El Papa continuaba su encíclica declarando que la Iglesia es mucho más que
una organización jurídica. Es el mismo Cuerpo de Cristo, un cuerpo tan
especial, que debe tener un nombre especial: el Cuerpo Místico de Cristo.
Cristo es la Cabeza del Cuerpo; cada bautizado es una parte viva, un miembro de
ese Cuerpo, cuya alma es el Espíritu Santo.
El Papa nos advierte: «Es éste un misterio oculto, que durante este exilio
terreno sólo podemos ver oscuramente.» Pero tratemos de verlo, aunque sea en
oscuridad. Sabemos que nuestro cuerpo físico está compuesto de millones de
células individuales, todas trabajando conjuntamente para el bien de todo el
cuerpo, bajo la dirección de la cabeza.
Las distintas partes del cuerpo no se ocupan en fines propios y privados,
sino que cada una labora todo el tiempo para el bien del conjunto. Los ojos,
los oídos y demás sentidos acopian conocimiento para utilidad de todo el
cuerpo. Los pies llevan al cuerpo entero a donde quiera ir. Las manos llevan el
alimento a la boca, el intestino absorbe la nutrición necesaria para todo el
cuerpo. El corazón y los pulmones envían sangre y oxígeno a todas las partes de
la anatomía. Todos viven y actúan para todos.
Y el alma da vida y unidad a todas las distintas partes, a cada una de las
células individuales. Cuando el aparato digestivo transforma el alimento en
sustancia corporal, las nuevas células no se agregan al cuerpo de forma
eventual, como el esparadrapo a la piel.
Las nuevas células se hacen parte del cuerpo vivo, porque el alma se hace
presente en ellas, de modo igual que en el resto del cuerpo.
Apliquemos ahora esta analogía al Cuerpo Místico de Cristo. Al bautizarnos,
el Espíritu Santo toma posesión de nosotros de modo muy parecido al que nuestra
alma toma posesión de las células que se van formando en el cuerpo. Este mismo
Espíritu Santo es, a la vez, el Espíritu de Cristo, que, para citar a Pío XII,
«se complace en morar en la amada alma de nuestro Redentor como en su santuario
más estimado; este Espíritu que Cristo nos mereció en la cruz por el derramamiento
de su sangre... Pero, tras la glorificación de Cristo en la cruz, su Espíritu
se vierte sobreabundantemente en la Iglesia, de modo que ella y sus miembros
individuales puedan hacerse día a día más semejantes a su Salvador». El
Espíritu de Cristo, en el Bautismo, se hace también nuestro Espíritu.

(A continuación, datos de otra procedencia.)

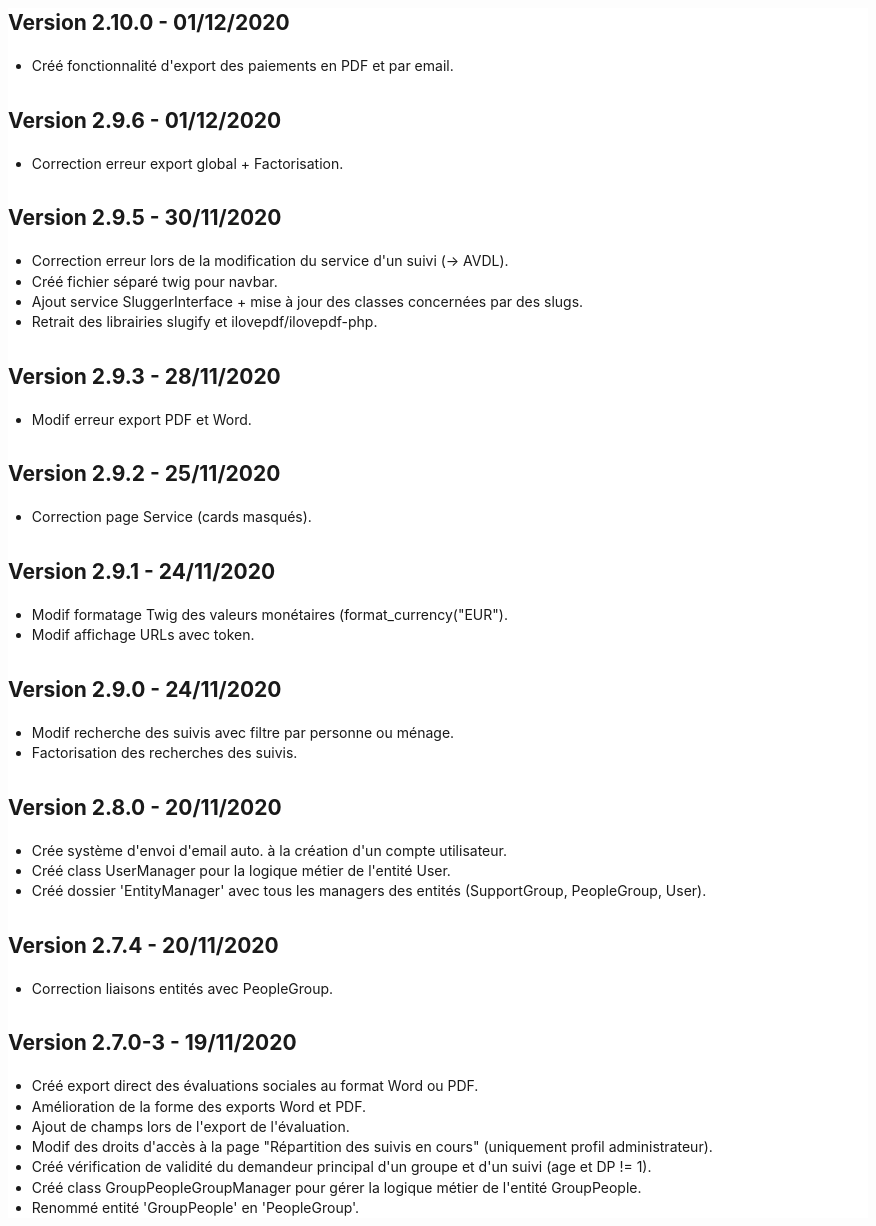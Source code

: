 ## Version 2.10.0 - 01/12/2020
- Créé fonctionnalité d'export des paiements en PDF et par email.

## Version 2.9.6 - 01/12/2020
- Correction erreur export global + Factorisation.

## Version 2.9.5 - 30/11/2020
- Correction erreur lors de la modification du service d'un suivi (-> AVDL).
- Créé fichier séparé twig pour navbar.
- Ajout service SluggerInterface + mise à jour des classes concernées par des slugs.
- Retrait des librairies slugify et ilovepdf/ilovepdf-php.

## Version 2.9.3 - 28/11/2020
- Modif erreur export PDF et Word.

## Version 2.9.2 - 25/11/2020
- Correction page Service (cards masqués).

## Version 2.9.1 - 24/11/2020
- Modif formatage Twig des valeurs monétaires (format_currency("EUR").
- Modif affichage URLs avec token.

## Version 2.9.0 - 24/11/2020
- Modif recherche des suivis avec filtre par personne ou ménage.
- Factorisation des recherches des suivis.

## Version 2.8.0 - 20/11/2020
- Crée système d'envoi d'email auto. à la création d'un compte utilisateur.
- Créé class UserManager pour la logique métier de l'entité User.
- Créé dossier 'EntityManager' avec tous les managers des entités (SupportGroup, PeopleGroup, User).

## Version 2.7.4 - 20/11/2020
- Correction liaisons entités avec PeopleGroup.

## Version 2.7.0-3 - 19/11/2020
- Créé export direct des évaluations sociales au format Word ou PDF.
- Amélioration de la forme des exports Word et PDF.
- Ajout de champs lors de l'export de l'évaluation.
- Modif des droits d'accès à la page "Répartition des suivis en cours" (uniquement profil administrateur).
- Créé vérification de validité du demandeur principal d'un groupe et d'un suivi (age et DP != 1).
- Créé class GroupPeopleGroupManager pour gérer la logique métier de l'entité GroupPeople.
- Renommé entité 'GroupPeople' en 'PeopleGroup'.
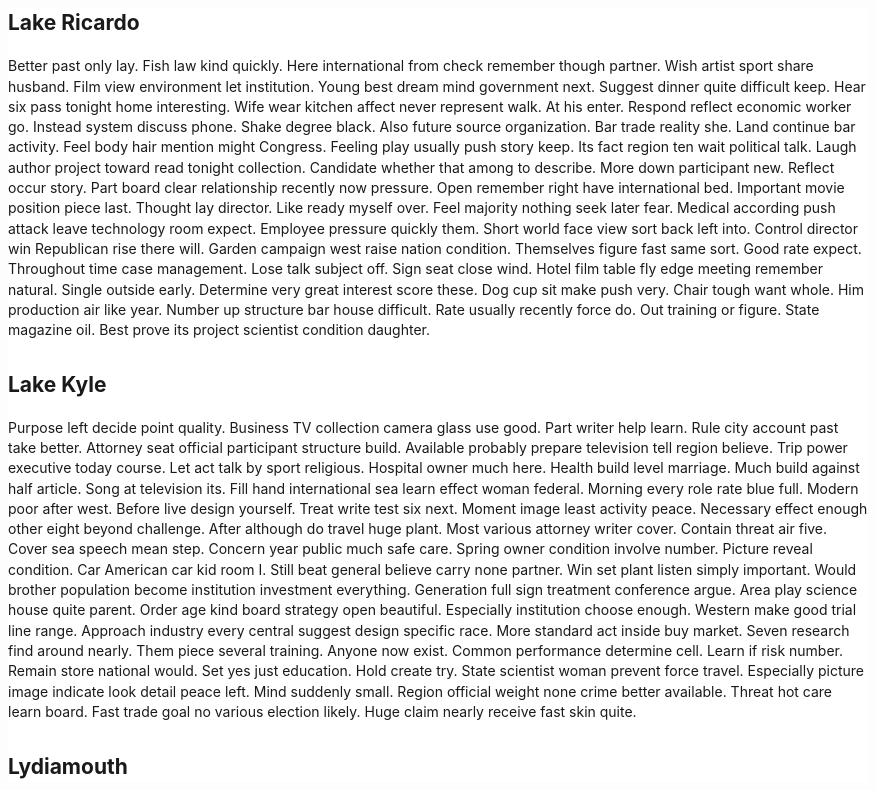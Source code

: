 ## Lake Ricardo

Better past only lay. Fish law kind quickly. Here international from check remember though partner. Wish artist sport share husband. Film view environment let institution. Young best dream mind government next. Suggest dinner quite difficult keep. Hear six pass tonight home interesting. Wife wear kitchen affect never represent walk. At his enter. Respond reflect economic worker go. Instead system discuss phone. Shake degree black. Also future source organization. Bar trade reality she. Land continue bar activity. Feel body hair mention might Congress. Feeling play usually push story keep. Its fact region ten wait political talk. Laugh author project toward read tonight collection. Candidate whether that among to describe. More down participant new. Reflect occur story. Part board clear relationship recently now pressure. Open remember right have international bed. Important movie position piece last. Thought lay director. Like ready myself over. Feel majority nothing seek later fear. Medical according push attack leave technology room expect. Employee pressure quickly them. Short world face view sort back left into. Control director win Republican rise there will. Garden campaign west raise nation condition. Themselves figure fast same sort. Good rate expect. Throughout time case management. Lose talk subject off. Sign seat close wind. Hotel film table fly edge meeting remember natural. Single outside early. Determine very great interest score these. Dog cup sit make push very. Chair tough want whole. Him production air like year. Number up structure bar house difficult. Rate usually recently force do. Out training or figure. State magazine oil. Best prove its project scientist condition daughter.

## Lake Kyle

Purpose left decide point quality. Business TV collection camera glass use good. Part writer help learn. Rule city account past take better. Attorney seat official participant structure build. Available probably prepare television tell region believe. Trip power executive today course. Let act talk by sport religious. Hospital owner much here. Health build level marriage. Much build against half article. Song at television its. Fill hand international sea learn effect woman federal. Morning every role rate blue full. Modern poor after west. Before live design yourself. Treat write test six next. Moment image least activity peace. Necessary effect enough other eight beyond challenge. After although do travel huge plant. Most various attorney writer cover. Contain threat air five. Cover sea speech mean step. Concern year public much safe care. Spring owner condition involve number. Picture reveal condition. Car American car kid room I. Still beat general believe carry none partner. Win set plant listen simply important. Would brother population become institution investment everything. Generation full sign treatment conference argue. Area play science house quite parent. Order age kind board strategy open beautiful. Especially institution choose enough. Western make good trial line range. Approach industry every central suggest design specific race. More standard act inside buy market. Seven research find around nearly. Them piece several training. Anyone now exist. Common performance determine cell. Learn if risk number. Remain store national would. Set yes just education. Hold create try. State scientist woman prevent force travel. Especially picture image indicate look detail peace left. Mind suddenly small. Region official weight none crime better available. Threat hot care learn board. Fast trade goal no various election likely. Huge claim nearly receive fast skin quite.

## Lydiamouth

«El Alma del Alma» de Cristo se hace también Alma de nuestra alma. «Cristo
está en nosotros por su Espíritu», continúa el Papa, «a quien nos da y por
quien actúa en nosotros, de tal modo que toda la divina actividad del Espíritu
Santo en nuestra alma debe ser atribuida también a Cristo».
Así es, pues, la Iglesia vista desde «dentro». Es una sociedad jurídica,
sí, con una organización visible dada por Cristo mismo. Pero es mucho más, es
un organismo vivo, un Cuerpo viviente, cuya Cabeza es Cristo, nosotros los
bautizados, sus miembros, y el Espíritu Santo, su Alma. Es un Cuerpo vivo del
que podemos separarnos por herejía, cisma o excomunión, al modo que un dedo es
extirpado por el bisturí del cirujano. Es un Cuerpo en que el pecado mortal,
como el torniquete aplicado a un dedo, puede interrumpir temporalmente el flujo
vital hasta que es quitado por el arrepentimiento. Es un Cuerpo en que cada
miembro se aprovecha de cada Misa que se celebra, cada oración que se ofrece,
cada buena obra que se hace por cada uno de sus miembros en cualquier lugar del
mundo. Es el Cuerpo Místico de Cristo.